Functions and Fragments
Functions allow reuse of blocks of control statements. All functions return a fragment. A fragment can be thought of as a pseudo-instance that has at least one, and possibly more attributes containing data specified by the function. The intent of functions is to use them to build fragments which can be organized into larger fragments and eventually used to build a whole generated file.
Note
All functions have their own literal buffer and cannot modify any other buffer when they operate in buffer mode.
Defining Functions
Functions are defined using the function statements, and parameters are defined using the param statement. In addition to the core types, three additional types can be used by parameters; inst_ref, inst_ref_set and frag_ref. The following example define a function f with one parameter of each type.
.function f
.param boolean My_Boolean
.param integer My_Integer
.param real My_Real
.param unique_id My_Unique_Id
.param string My_String
.param inst_ref My_Instance
.param inst_ref_set My_Set
.param frag_ref My_Fragment
.end function
Tip
Recent versions of the language allow specifying the kind of class an inst_ref or inst_ref_set may refer to. The kind of class is specified using angle brackets as examplified below.
.function Func
.param inst_ref<Key_Letter> My_Instance
.param inst_ref_set<Key_Letter> My_Set
.end function
When the kind of class is specified for an inst_ref or inst_ref_set, arguments are type checked accordingly.
Defining Fragment Attributes
Attributes may be defined for a fragment when the fragment is formed inside the function. The attribute body is always defined.
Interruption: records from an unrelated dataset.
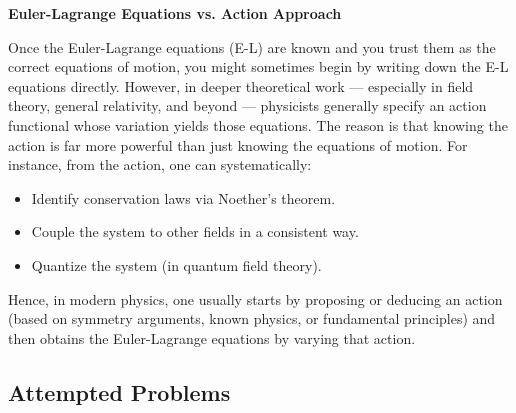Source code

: \documentclass[a4paper]{article}
\begin{document}
    \textbf{Euler-Lagrange Equations vs. Action Approach}

    Once the Euler-Lagrange equations (E-L) are known and you trust them as the correct equations of motion, you might sometimes begin by writing down the E-L equations directly. However, in deeper theoretical work — especially in field theory, general relativity, and beyond — physicists generally specify an action functional whose variation yields those equations. The reason is that knowing the action is far more powerful than just knowing the equations of motion. For instance, from the action, one can systematically:
    \begin{itemize}
        \item Identify conservation laws via Noether's theorem.
        \item Couple the system to other fields in a consistent way.
        \item Quantize the system (in quantum field theory).
    \end{itemize}
    Hence, in modern physics, one usually starts by proposing or deducing an action (based on symmetry arguments, known physics, or fundamental principles) and then obtains the Euler-Lagrange equations by varying that action.

    \subsection{Attempted Problems}
\end{document}

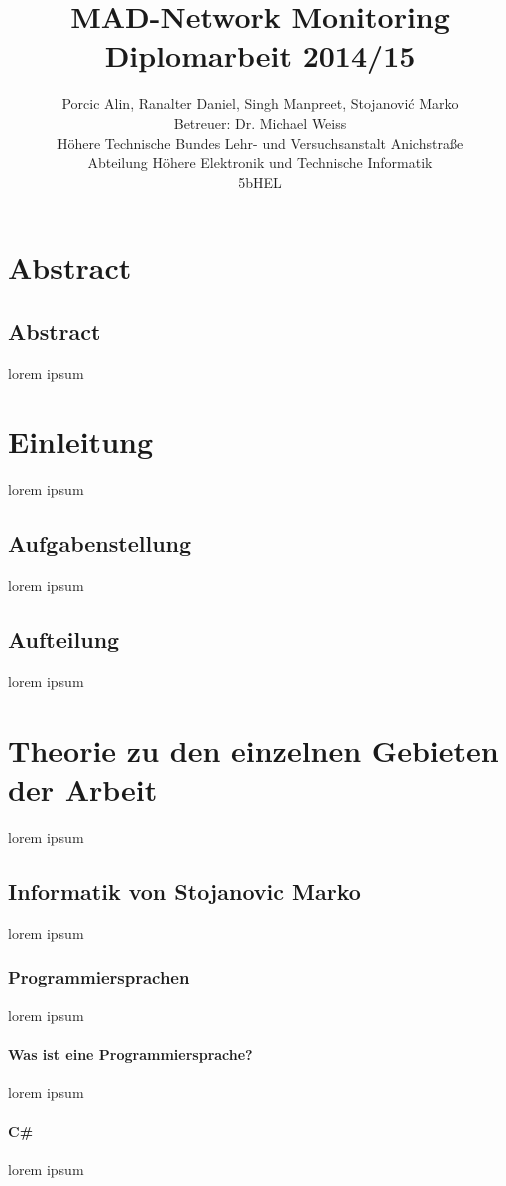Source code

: \documentclass[11pt,a4paper]{report}
\title{MAD-Network Monitoring\\
Diplomarbeit 2014/15}
\author{Porcic Alin, Ranalter Daniel, Singh Manpreet, Stojanovi\'{c} Marko\\
Betreuer: Dr. Michael Weiss\\
Höhere Technische Bundes Lehr- und Versuchsanstalt Anichstraße\\
Abteilung Höhere Elektronik und Technische Informatik\\
5bHEL}
\begin{document}
\maketitle
\newpage

\tableofcontents
\newpage

\pagestyle{fancy}
\part{Abstract}
\chapter{Abstract}
\thispagestyle{fancy}

lorem ipsum

\part{Einleitung}
\thispagestyle{fancy}

lorem ipsum

\chapter{Aufgabenstellung}
lorem ipsum

\chapter{Aufteilung}
lorem ipsum 

\part{Theorie zu den einzelnen Gebieten der Arbeit}
lorem ipsum

\chapter{Informatik von Stojanovic Marko}
lorem ipsum

\section{Programmiersprachen}
lorem ipsum
\subsection{Was ist eine Programmiersprache?}
lorem ipsum
\subsection{C\#}
lorem ipsum
\end{document}
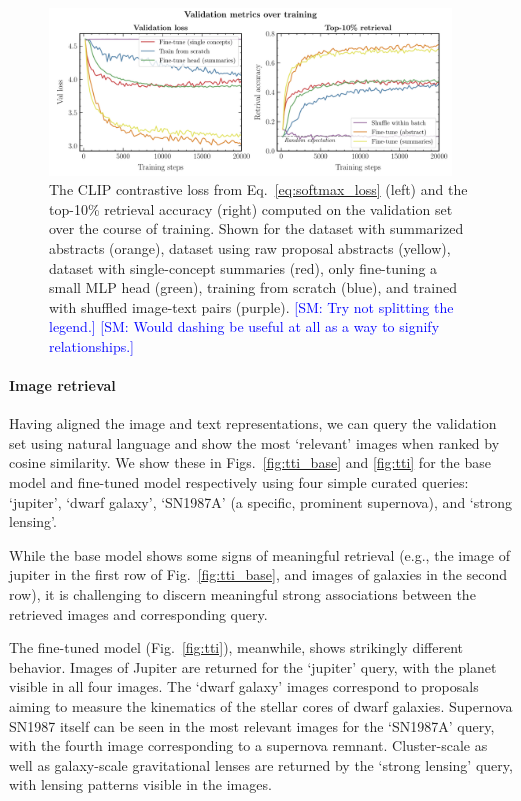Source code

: \documentclass[10pt]{article} %
\newcommand{\SM}[1]{\textcolor{blue}{[SM: #1]}}
\begin{document}
\begin{figure}[!h]
  \includegraphics[width=0.95\textwidth]{plots/val_metrics.pdf}
  \caption{The CLIP contrastive loss from Eq.~\ref{eq:softmax_loss} (left) and the top-10\% retrieval accuracy (right) computed on the validation set over the course of training. Shown for the dataset with summarized abstracts (orange), dataset using raw proposal abstracts (yellow), dataset with single-concept summaries (red), only fine-tuning a small MLP head (green), training from scratch (blue), and trained with shuffled image-text pairs (purple). \SM{Try not splitting the legend.} \SM{Would dashing be useful at all as a way to signify relationships.}}
  \label{fig:retrieval_acc}
  \end{figure}

\paragraph*{Image retrieval}

Having aligned the image and text representations, we can query the validation set using natural language and show the most `relevant' images when ranked by cosine similarity.
%
We show these in Figs.~\ref{fig:tti_base} and \ref{fig:tti} for the base model and fine-tuned model respectively using four simple curated queries: `jupiter', `dwarf galaxy', `SN1987A' (a specific, prominent supernova), and `strong lensing'.

While the base model shows some signs of meaningful retrieval (e.g., the image of jupiter in the first row of Fig.~\ref{fig:tti_base}, and images of galaxies in the second row), it is challenging to discern meaningful strong associations between the retrieved images and corresponding query.

The fine-tuned model (Fig.~\ref{fig:tti}), meanwhile, shows strikingly different behavior.
%
%
Images of Jupiter are returned for the `jupiter' query, with the planet visible in all four images.
%
The `dwarf galaxy' images correspond to proposals aiming to measure the kinematics of the stellar cores of dwarf galaxies.
%
Supernova SN1987 itself can be seen in the most relevant images for the `SN1987A' query, with the fourth image corresponding to a supernova remnant.
%
Cluster-scale as well as galaxy-scale gravitational lenses are returned by the `strong lensing' query, with lensing patterns visible in the images.
\end{document}
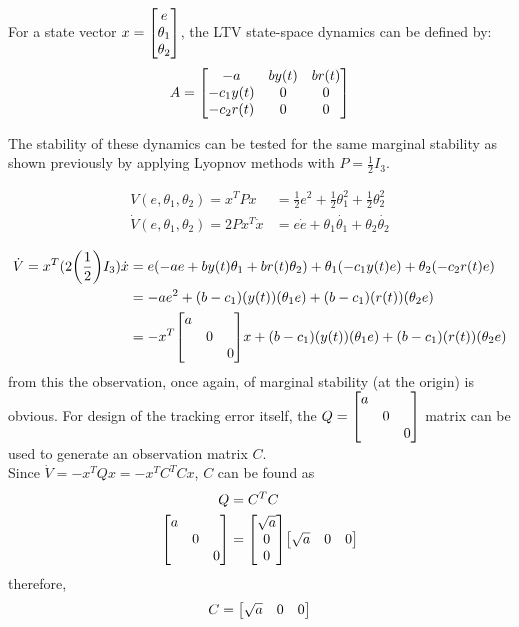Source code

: \documentclass[letter]{article}
\begin{document}
For a state vector $x = \mqty[e \\ \theta_1 \\ \theta_2]$, the LTV state-space dynamics can be defined by:
\begin{equation}
	A = \mqty[-a & b y(t) & b r(t)\\
			  -c_1 y(t) & 0 &0\\
			  -c_2 r(t) & 0 &0]
\end{equation}

The stability of these dynamics can be tested for the same marginal stability as shown previously by applying Lyopnov methods with $P=\frac{1}{2} I_3$.

\begin{align}
	V(e, \theta_1, \theta_2) = x^T P x
	&= \frac{1}{2} e^2 + \frac{1}{2} \theta_1^2 + \frac{1}{2} \theta_2^2\\
	\dot{V}(e, \theta_1, \theta_2) = 2 P x^T \dot{x}
	&= e \dot{e} + \theta_1 \dot{\theta_1} + \theta_2 \dot{\theta_2}\\
\end{align}
\begin{align}
	\dot{V} = x^T (2 \qty(\frac{1}{2}) I_3)\dot{x}
	&= e \qty(-a e + b y(t) \theta_1 + b r(t) \theta_2)
	+ \theta_1 (- c_1 y(t) e)
	+ \theta_2 (- c_2 r(t) e)\\
	&= -a e^2 + (b-c_1) (y(t)) (\theta_1 e) + (b - c_1) (r(t)) (\theta_2 e)\\
	&= - x^T \mqty[\dmat{a,0,0}] x + (b-c_1) (y(t)) (\theta_1 e) + (b - c_1) (r(t)) (\theta_2 e)\label{eq:v_dot_result}
\end{align}
from this the observation, once again, of marginal stability (at the origin) is obvious. For design of the tracking error itself, the $Q = \mqty[\dmat{a,0,0}]$ matrix can be used to generate an observation matrix $C$.\\

Since $\dot{V} = -x^T Q x = -x^T C^T C x$, $C$ can be found as
\begin{align}
	Q &= C^T C\\
	\mqty[\dmat{a,0,0}] &= \mqty[\sqrt{a}\\0\\0] \mqty[\sqrt{a}&0&0]
\end{align}
therefore,
\begin{equation}
	C = \mqty[\sqrt{a} & 0 & 0]
\end{equation}
\end{document}
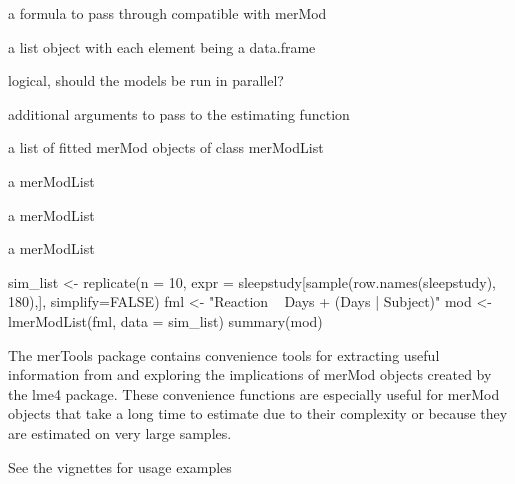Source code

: \documentclass[letterpaper]{book}
\begin{document}
%
\begin{Arguments}
\begin{ldescription}
\item[\code{formula}] a formula to pass through compatible with merMod

\item[\code{data}] a list object with each element being a data.frame

\item[\code{parallel}] logical, should the models be run in parallel?

\item[\code{...}] additional arguments to pass to the estimating function
\end{ldescription}
\end{Arguments}
%
\begin{Value}
a list of fitted merMod objects of class merModList

a merModList

a merModList

a merModList
\end{Value}
%
\begin{Examples}
\begin{ExampleCode}
sim_list <- replicate(n = 10,
        expr = sleepstudy[sample(row.names(sleepstudy), 180),],
        simplify=FALSE)
fml <- "Reaction ~ Days + (Days | Subject)"
mod <- lmerModList(fml, data = sim_list)
summary(mod)
\end{ExampleCode}
\end{Examples}
%
\begin{Description}\relax
The merTools package contains convenience tools for extracting useful
information from and exploring the implications of merMod objects created by
the lme4 package.  These convenience functions are especially useful for
merMod objects that take a long time to estimate due to their complexity or
because they are estimated on very large samples.
\end{Description}
%
\begin{Details}\relax
See the vignettes for usage examples
\end{Details}
%
\end{document}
After the invocation of a function, the body attribute contains the literal text buffered within the function while operating in buffer mode.
Additional attributes are defined by declaring transient variables inside the function with a name that starts with attr_. The following example defines a function name Func that return a fragment with two attributes; body and data.
.function Func
.assign attr_data = "My Data"
.end function
Note
Be careful to make sure the attr_ variables are in scope when the end function statement is reached. Consider the following example.
.function Func
.param integer p_value
.if (p_value < 100)
.assign attr_data = "Some Data"
.else
.assign attr_data = "Some other data"
.end if
.end function
The example above results in the transient variable attr_data not becoming a fragment attribute since it falls out of scope with the if statement, and is therefore not on the stack when the end function statement is encountered.
A correct solution is the following:
.function Func
.param integer p_value
.assign attr_data = ""
.if (p_value < 100)
.assign attr_data = "Some Data"
.else
.assign attr_data = "Some other data"
.end if
.end function
Invoking Functions
Functions are invoked using the invoke statement. The following example invokes a function named Func that takes an integer as parameter, then stores the returned fragment into a transient variable named Frag.
.invoke Frag = Func(4)
Tip
The returning fragment may be omitted from the syntax as exemplified below.
.invoke Func(4)
This may be useful when functions only modify the global scope, e.g. when modifying instances or emitting files to disk.
Available Builtin Functions
The language define a set of builtin functions. The following two functions can be used to read and modify environmental variables in the operating system.
.function get_env_var
.param string name
.end function
.function put_env_var
.param string name
.param string value
.end function
The following function can be used to invoke the operating system shell with an arbitrary command.
.function shell_command
.param string cmd
.end function
The following two functions can be used to read and write files on disk.
.function file_read
.param string filename
.end function
.function file_write
.param string filename
.param string text
.end function
The following functions can be used to convert values of various core types.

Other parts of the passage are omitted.